[Records contained in a dataset]
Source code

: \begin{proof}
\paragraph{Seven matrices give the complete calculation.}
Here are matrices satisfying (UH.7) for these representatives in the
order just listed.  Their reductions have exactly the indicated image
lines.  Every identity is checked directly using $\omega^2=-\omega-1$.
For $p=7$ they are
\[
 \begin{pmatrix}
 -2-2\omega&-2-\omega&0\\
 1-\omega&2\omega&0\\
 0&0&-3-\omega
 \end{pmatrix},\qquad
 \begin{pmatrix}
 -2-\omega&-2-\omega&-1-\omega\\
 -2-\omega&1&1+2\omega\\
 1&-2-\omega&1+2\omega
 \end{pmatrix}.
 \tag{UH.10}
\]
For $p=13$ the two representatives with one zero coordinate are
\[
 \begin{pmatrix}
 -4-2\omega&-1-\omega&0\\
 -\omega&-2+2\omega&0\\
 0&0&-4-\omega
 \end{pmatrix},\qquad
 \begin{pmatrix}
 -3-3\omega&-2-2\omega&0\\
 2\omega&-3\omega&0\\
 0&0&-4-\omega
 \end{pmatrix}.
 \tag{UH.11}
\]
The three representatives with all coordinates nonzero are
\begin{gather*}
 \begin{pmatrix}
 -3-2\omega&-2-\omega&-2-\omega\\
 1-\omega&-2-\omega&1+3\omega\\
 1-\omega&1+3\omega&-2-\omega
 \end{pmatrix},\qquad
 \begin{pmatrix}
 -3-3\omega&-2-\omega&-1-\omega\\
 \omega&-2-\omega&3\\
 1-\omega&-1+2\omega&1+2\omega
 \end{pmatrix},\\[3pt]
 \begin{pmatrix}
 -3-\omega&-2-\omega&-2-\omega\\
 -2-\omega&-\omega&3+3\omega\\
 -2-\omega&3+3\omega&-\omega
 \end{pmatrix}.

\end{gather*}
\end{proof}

* _What to do_
Reproduce each record above exactly, keeping every word as it stands.

* _Answer section_
Source code

: \begin{proof}
\paragraph{Seven matrices give the complete calculation.}
Here are matrices satisfying (UH.7) for these representatives in the
order just listed.  Their reductions have exactly the indicated image
lines.  Every identity is checked directly using $\omega^2=-\omega-1$.
For $p=7$ they are
\[
 \begin{pmatrix}
 -2-2\omega&-2-\omega&0\\
 1-\omega&2\omega&0\\
 0&0&-3-\omega
 \end{pmatrix},\qquad
 \begin{pmatrix}
 -2-\omega&-2-\omega&-1-\omega\\
 -2-\omega&1&1+2\omega\\
 1&-2-\omega&1+2\omega
 \end{pmatrix}.
 \tag{UH.10}
\]
For $p=13$ the two representatives with one zero coordinate are
\[
 \begin{pmatrix}
 -4-2\omega&-1-\omega&0\\
 -\omega&-2+2\omega&0\\
 0&0&-4-\omega
 \end{pmatrix},\qquad
 \begin{pmatrix}
 -3-3\omega&-2-2\omega&0\\
 2\omega&-3\omega&0\\
 0&0&-4-\omega
 \end{pmatrix}.
 \tag{UH.11}
\]
The three representatives with all coordinates nonzero are
\begin{gather*}
 \begin{pmatrix}
 -3-2\omega&-2-\omega&-2-\omega\\
 1-\omega&-2-\omega&1+3\omega\\
 1-\omega&1+3\omega&-2-\omega
 \end{pmatrix},\qquad
 \begin{pmatrix}
 -3-3\omega&-2-\omega&-1-\omega\\
 \omega&-2-\omega&3\\
 1-\omega&-1+2\omega&1+2\omega
 \end{pmatrix},\\[3pt]
 \begin{pmatrix}
 -3-\omega&-2-\omega&-2-\omega\\
 -2-\omega&-\omega&3+3\omega\\
 -2-\omega&3+3\omega&-\omega
 \end{pmatrix}.

\end{gather*}
\end{proof}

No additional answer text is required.